Po południu wybraliśmy się jeszcze do Międzygórza (Sudety) by wejść na górę Igliczna (masyw Śnieżnika). Też się trochę namęczyłem, więc stwierdziłem, że napiszę

Przepiękne okolice. Życie tam nabiera zupełnie innego koloru.
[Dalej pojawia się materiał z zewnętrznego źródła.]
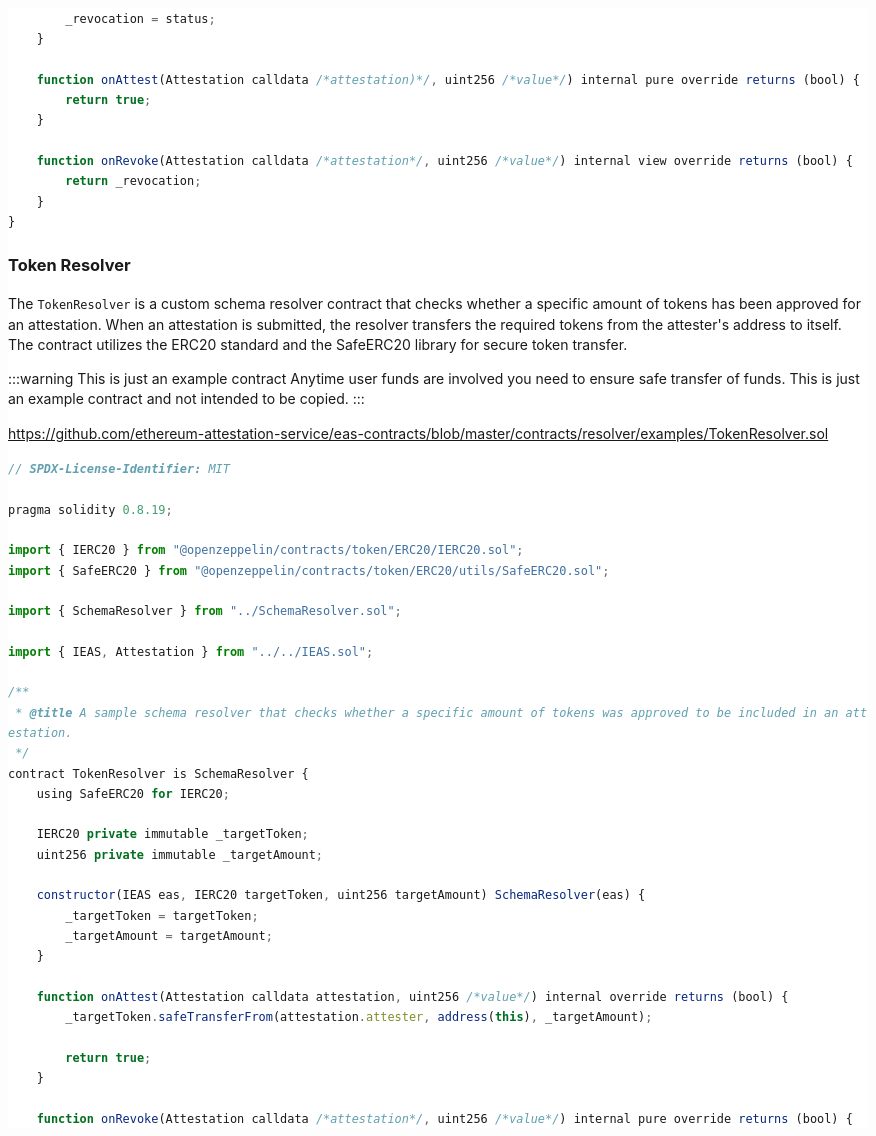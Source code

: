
 ```jsx
        _revocation = status;
    }

    function onAttest(Attestation calldata /*attestation)*/, uint256 /*value*/) internal pure override returns (bool) {
        return true;
    }

    function onRevoke(Attestation calldata /*attestation*/, uint256 /*value*/) internal view override returns (bool) {
        return _revocation;
    }
}
```
### Token Resolver
The `TokenResolver` is a custom schema resolver contract that checks whether a specific amount of tokens has been approved for an attestation. When an attestation is submitted, the resolver transfers the required tokens from the attester's address to itself. The contract utilizes the ERC20 standard and the SafeERC20 library for secure token transfer. 

:::warning This is just an example contract
Anytime user funds are involved you need to ensure safe transfer of funds. This is just an example contract and not intended to be copied.
:::

https://github.com/ethereum-attestation-service/eas-contracts/blob/master/contracts/resolver/examples/TokenResolver.sol

```jsx
// SPDX-License-Identifier: MIT

pragma solidity 0.8.19;

import { IERC20 } from "@openzeppelin/contracts/token/ERC20/IERC20.sol";
import { SafeERC20 } from "@openzeppelin/contracts/token/ERC20/utils/SafeERC20.sol";

import { SchemaResolver } from "../SchemaResolver.sol";

import { IEAS, Attestation } from "../../IEAS.sol";

/**
 * @title A sample schema resolver that checks whether a specific amount of tokens was approved to be included in an attestation.
 */
contract TokenResolver is SchemaResolver {
    using SafeERC20 for IERC20;

    IERC20 private immutable _targetToken;
    uint256 private immutable _targetAmount;

    constructor(IEAS eas, IERC20 targetToken, uint256 targetAmount) SchemaResolver(eas) {
        _targetToken = targetToken;
        _targetAmount = targetAmount;
    }

    function onAttest(Attestation calldata attestation, uint256 /*value*/) internal override returns (bool) {
        _targetToken.safeTransferFrom(attestation.attester, address(this), _targetAmount);

        return true;
    }

    function onRevoke(Attestation calldata /*attestation*/, uint256 /*value*/) internal pure override returns (bool) {
```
Mocno czuję to po powrocie na płaskie jak talerz mazowsze.
Puls AVG: 151
Puls MAX: 177
SPALONE KALORIE: 369

Mało pamiętam co jadłem tego dnia.
11:00: Solidna porcja kolorowej jajecznicy (papryka, pomidory, kiełbaska, boczek) z białym pieczywem posmarowanym masłem czosnkowym i kilkoma korniszonami + 2 kawałki ciasta z herbatą.
14:00 - 16:00: 2x Kinder Pingui i 4 gałki lodów (ehhh te wariactwa wyjazdowe)
17:00: Wypasiony bigos z pieczywem i herbatą
20:00: Rogal z marmoladą - niezły wypiek
22:00: Jagodzianka
1:00: Poszedłem spać.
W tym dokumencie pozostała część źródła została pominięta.